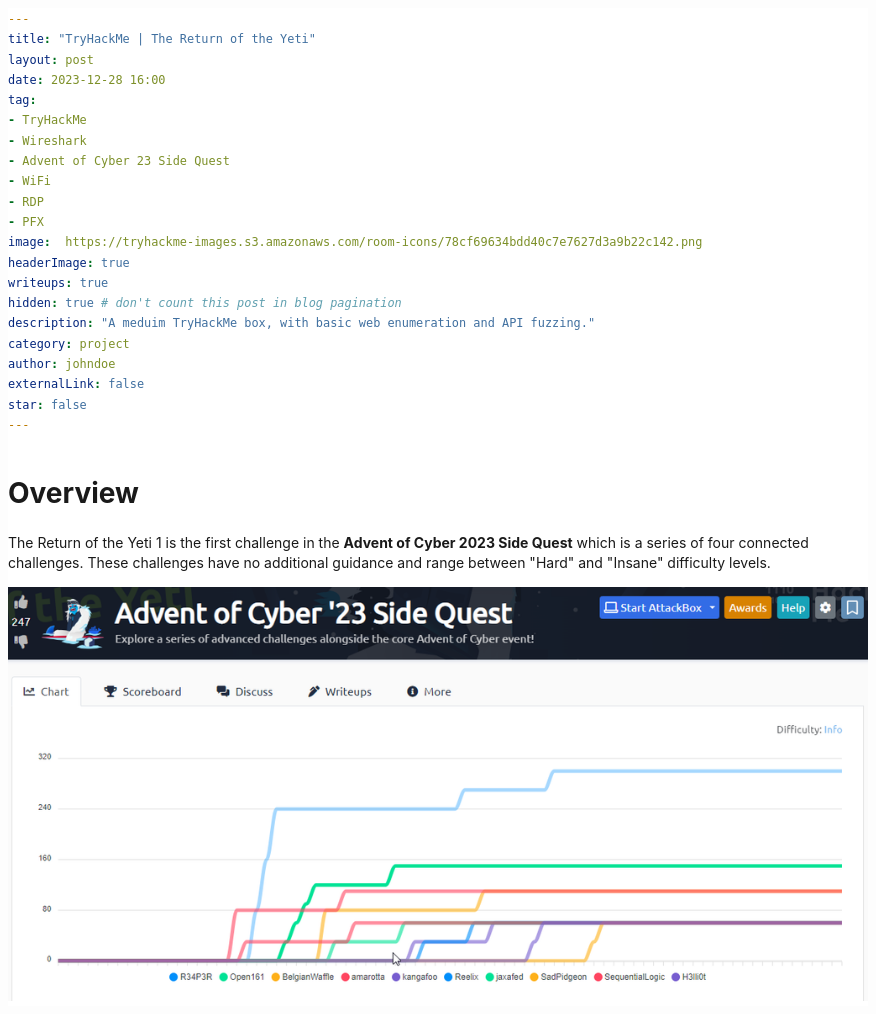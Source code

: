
 ```yaml
---
title: "TryHackMe | The Return of the Yeti"
layout: post
date: 2023-12-28 16:00
tag: 
- TryHackMe
- Wireshark
- Advent of Cyber 23 Side Quest
- WiFi
- RDP
- PFX
image: 	https://tryhackme-images.s3.amazonaws.com/room-icons/78cf69634bdd40c7e7627d3a9b22c142.png
headerImage: true
writeups: true
hidden: true # don't count this post in blog pagination
description: "A meduim TryHackMe box, with basic web enumeration and API fuzzing."
category: project
author: johndoe
externalLink: false
star: false
---
```


# Overview

The Return of the Yeti 1 is the first challenge in the **Advent of Cyber 2023 Side Quest** which is a series of four connected challenges. These challenges have no additional guidance and range between "Hard" and "Insane" difficulty levels.

![Alt text](<../../../assets/images/THMPics/Pasted image 20231204220645.png>)
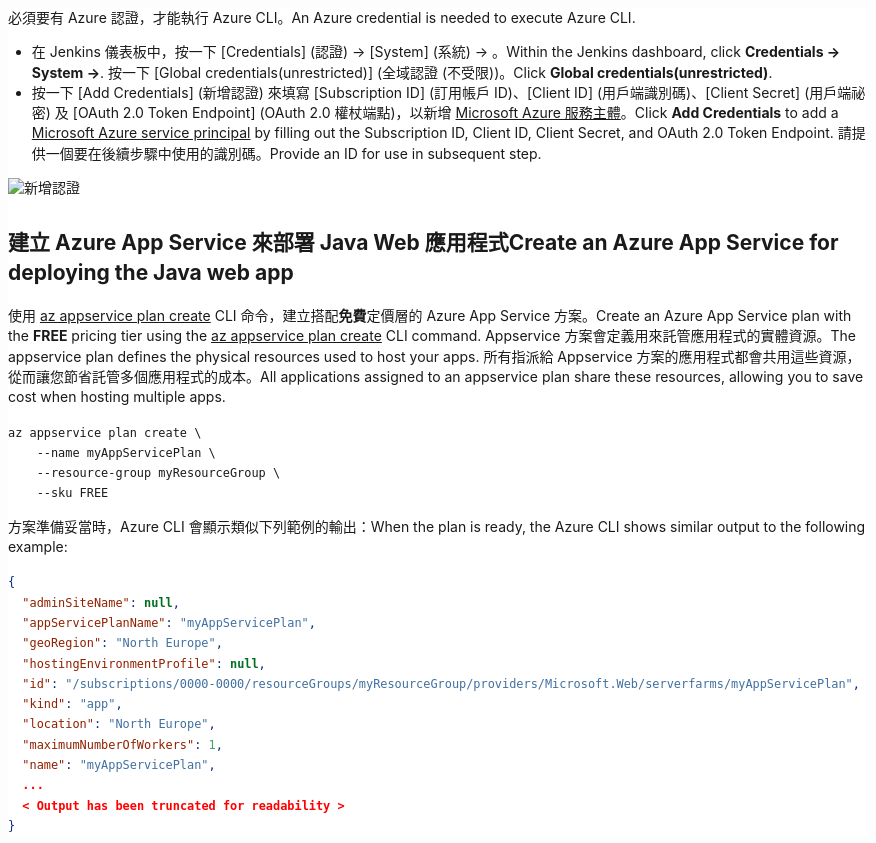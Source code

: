 <span data-ttu-id="95446-125">必須要有 Azure 認證，才能執行 Azure CLI。</span><span class="sxs-lookup"><span data-stu-id="95446-125">An Azure credential is needed to execute Azure CLI.</span></span>

* <span data-ttu-id="95446-126">在 Jenkins 儀表板中，按一下 [Credentials] \(認證\) -> [System] \(系統\) -> 。</span><span class="sxs-lookup"><span data-stu-id="95446-126">Within the Jenkins dashboard, click **Credentials -> System ->**.</span></span> <span data-ttu-id="95446-127">按一下 [Global credentials(unrestricted)] \(全域認證 (不受限)\)。</span><span class="sxs-lookup"><span data-stu-id="95446-127">Click **Global credentials(unrestricted)**.</span></span>
* <span data-ttu-id="95446-128">按一下 [Add Credentials] \(新增認證\) 來填寫 [Subscription ID] \(訂用帳戶 ID\)、[Client ID] \(用戶端識別碼\)、[Client Secret] \(用戶端祕密\) 及 [OAuth 2.0 Token Endpoint] \(OAuth 2.0 權杖端點\)，以新增 [Microsoft Azure 服務主體](https://docs.microsoft.com/en-us/cli/azure/create-an-azure-service-principal-azure-cli?toc=%2fazure%2fazure-resource-manager%2ftoc.json)。</span><span class="sxs-lookup"><span data-stu-id="95446-128">Click **Add Credentials** to add a [Microsoft Azure service principal](https://docs.microsoft.com/en-us/cli/azure/create-an-azure-service-principal-azure-cli?toc=%2fazure%2fazure-resource-manager%2ftoc.json) by filling out the Subscription ID, Client ID, Client Secret, and OAuth 2.0 Token Endpoint.</span></span> <span data-ttu-id="95446-129">請提供一個要在後續步驟中使用的識別碼。</span><span class="sxs-lookup"><span data-stu-id="95446-129">Provide an ID for use in subsequent step.</span></span>

![新增認證](./media/execute-cli-jenkins-pipeline/add-credentials.png)

## <a name="create-an-azure-app-service-for-deploying-the-java-web-app"></a><span data-ttu-id="95446-131">建立 Azure App Service 來部署 Java Web 應用程式</span><span class="sxs-lookup"><span data-stu-id="95446-131">Create an Azure App Service for deploying the Java web app</span></span>

<span data-ttu-id="95446-132">使用 [az appservice plan create](/cli/azure/appservice/plan#create) CLI 命令，建立搭配**免費**定價層的 Azure App Service 方案。</span><span class="sxs-lookup"><span data-stu-id="95446-132">Create an Azure App Service plan with the **FREE** pricing tier using the  [az appservice plan create](/cli/azure/appservice/plan#create) CLI command.</span></span> <span data-ttu-id="95446-133">Appservice 方案會定義用來託管應用程式的實體資源。</span><span class="sxs-lookup"><span data-stu-id="95446-133">The appservice plan defines the physical resources used to host your apps.</span></span> <span data-ttu-id="95446-134">所有指派給 Appservice 方案的應用程式都會共用這些資源，從而讓您節省託管多個應用程式的成本。</span><span class="sxs-lookup"><span data-stu-id="95446-134">All applications assigned to an appservice plan share these resources, allowing you to save cost when hosting multiple apps.</span></span> 

```azurecli-interactive
az appservice plan create \
    --name myAppServicePlan \ 
    --resource-group myResourceGroup \
    --sku FREE
```

<span data-ttu-id="95446-135">方案準備妥當時，Azure CLI 會顯示類似下列範例的輸出：</span><span class="sxs-lookup"><span data-stu-id="95446-135">When the plan is ready, the Azure CLI shows similar output to the following example:</span></span>

```json
{ 
  "adminSiteName": null,
  "appServicePlanName": "myAppServicePlan",
  "geoRegion": "North Europe",
  "hostingEnvironmentProfile": null,
  "id": "/subscriptions/0000-0000/resourceGroups/myResourceGroup/providers/Microsoft.Web/serverfarms/myAppServicePlan",
  "kind": "app",
  "location": "North Europe",
  "maximumNumberOfWorkers": 1,
  "name": "myAppServicePlan",
  ...
  < Output has been truncated for readability >
} 
```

—————

## TASK TO COMPLETE
This exercise requires the lines of the entries containing the string "Advent".

## WRITTEN SOLUTION
- Advent of Cyber 23 Side Quest
The Return of the Yeti 1 is the first challenge in the **Advent of Cyber 2023 Side Quest** which is a series of four connected challenges. These challenges have no additional guidance and range between "Hard" and "Insane" difficulty levels.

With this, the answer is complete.